▸ **Extracted entries**:
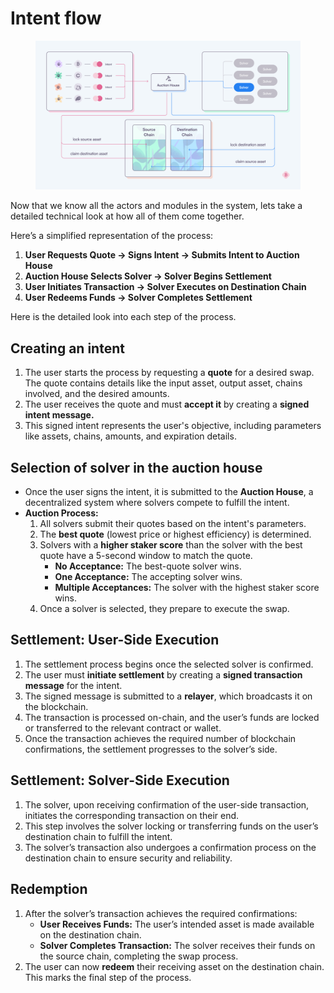 # Intent flow

<figure><img src="../../.gitbook/assets/garden protocol.png" alt=""><figcaption></figcaption></figure>

Now that we know all the actors and modules in the system, lets take a detailed technical look at how all of them come together.&#x20;

Here’s a simplified representation of the process:

1. **User Requests Quote → Signs Intent → Submits Intent to Auction House**
2. **Auction House Selects Solver → Solver Begins Settlement**
3. **User Initiates Transaction → Solver Executes on Destination Chain**
4. **User Redeems Funds → Solver Completes Settlement**

Here is the detailed look into each step of the process.

## **Creating an intent**

1. The user starts the process by requesting a **quote** for a desired swap. The quote contains details like the input asset, output asset, chains involved, and the desired amounts.
2. The user receives the quote and must **accept it** by creating a **signed intent message.**
3. This signed intent represents the user's objective, including parameters like assets, chains, amounts, and expiration details.

## **Selection of solver in the auction house**

* Once the user signs the intent, it is submitted to the **Auction House**, a decentralized system where solvers compete to fulfill the intent.
* **Auction Process:**
  1. All solvers submit their quotes based on the intent's parameters.
  2. The **best quote** (lowest price or highest efficiency) is determined.
  3. Solvers with a **higher staker score** than the solver with the best quote have a 5-second window to match the quote.
     * **No Acceptance:** The best-quote solver wins.
     * **One Acceptance:** The accepting solver wins.
     * **Multiple Acceptances:** The solver with the highest staker score wins.
  4. Once a solver is selected, they prepare to execute the swap.

## **Settlement: User-Side Execution**

1. The settlement process begins once the selected solver is confirmed.
2. The user must **initiate settlement** by creating a **signed transaction message** for the intent.
3. The signed message is submitted to a **relayer**, which broadcasts it on the blockchain.
4. The transaction is processed on-chain, and the user’s funds are locked or transferred to the relevant contract or wallet.
5. Once the transaction achieves the required number of blockchain confirmations, the settlement progresses to the solver’s side.

## **Settlement: Solver-Side Execution**

1. The solver, upon receiving confirmation of the user-side transaction, initiates the corresponding transaction on their end.
2. This step involves the solver locking or transferring funds on the user’s destination chain to fulfill the intent.
3. The solver’s transaction also undergoes a confirmation process on the destination chain to ensure security and reliability.

## **Redemption**

1. After the solver’s transaction achieves the required confirmations:
   * **User Receives Funds:** The user’s intended asset is made available on the destination chain.
   * **Solver Completes Transaction:** The solver receives their funds on the source chain, completing the swap process.
2. The user can now **redeem** their receiving asset on the destination chain. This marks the final step of the process.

▸ **Exercise directions**: Look through the entries above and find each line where the word "must" occurs; copy those lines.

▸ **Task result**:
2. The user receives the quote and must **accept it** by creating a **signed intent message.**
2. The user must **initiate settlement** by creating a **signed transaction message** for the intent.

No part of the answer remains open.